**Material shown**
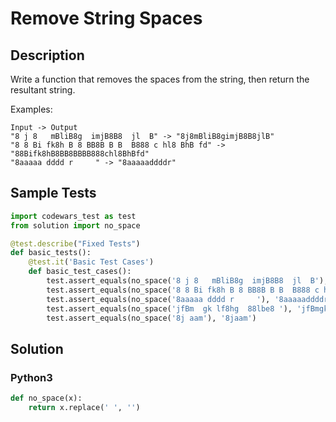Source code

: # Remove String Spaces


## Description
Write a function that removes the spaces from the string, then return the resultant string.

Examples:

```
Input -> Output
"8 j 8   mBliB8g  imjB8B8  jl  B" -> "8j8mBliB8gimjB8B8jlB"
"8 8 Bi fk8h B 8 BB8B B B  B888 c hl8 BhB fd" -> "88Bifk8hB8BB8BBBB888chl8BhBfd"
"8aaaaa dddd r     " -> "8aaaaaddddr"
```


## Sample Tests
```python
import codewars_test as test
from solution import no_space

@test.describe("Fixed Tests")
def basic_tests():
    @test.it('Basic Test Cases')
    def basic_test_cases():
        test.assert_equals(no_space('8 j 8   mBliB8g  imjB8B8  jl  B'), '8j8mBliB8gimjB8B8jlB')
        test.assert_equals(no_space('8 8 Bi fk8h B 8 BB8B B B  B888 c hl8 BhB fd'), '88Bifk8hB8BB8BBBB888chl8BhBfd')
        test.assert_equals(no_space('8aaaaa dddd r     '), '8aaaaaddddr')
        test.assert_equals(no_space('jfBm  gk lf8hg  88lbe8 '), 'jfBmgklf8hg88lbe8') 
        test.assert_equals(no_space('8j aam'), '8jaam')
```


## Solution
### Python3
```python
def no_space(x):
    return x.replace(' ', '')
```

**Exercise**
The job is to copy each line from the material above that holds the word "import".

**Exercise result**
import codewars_test as test
from solution import no_space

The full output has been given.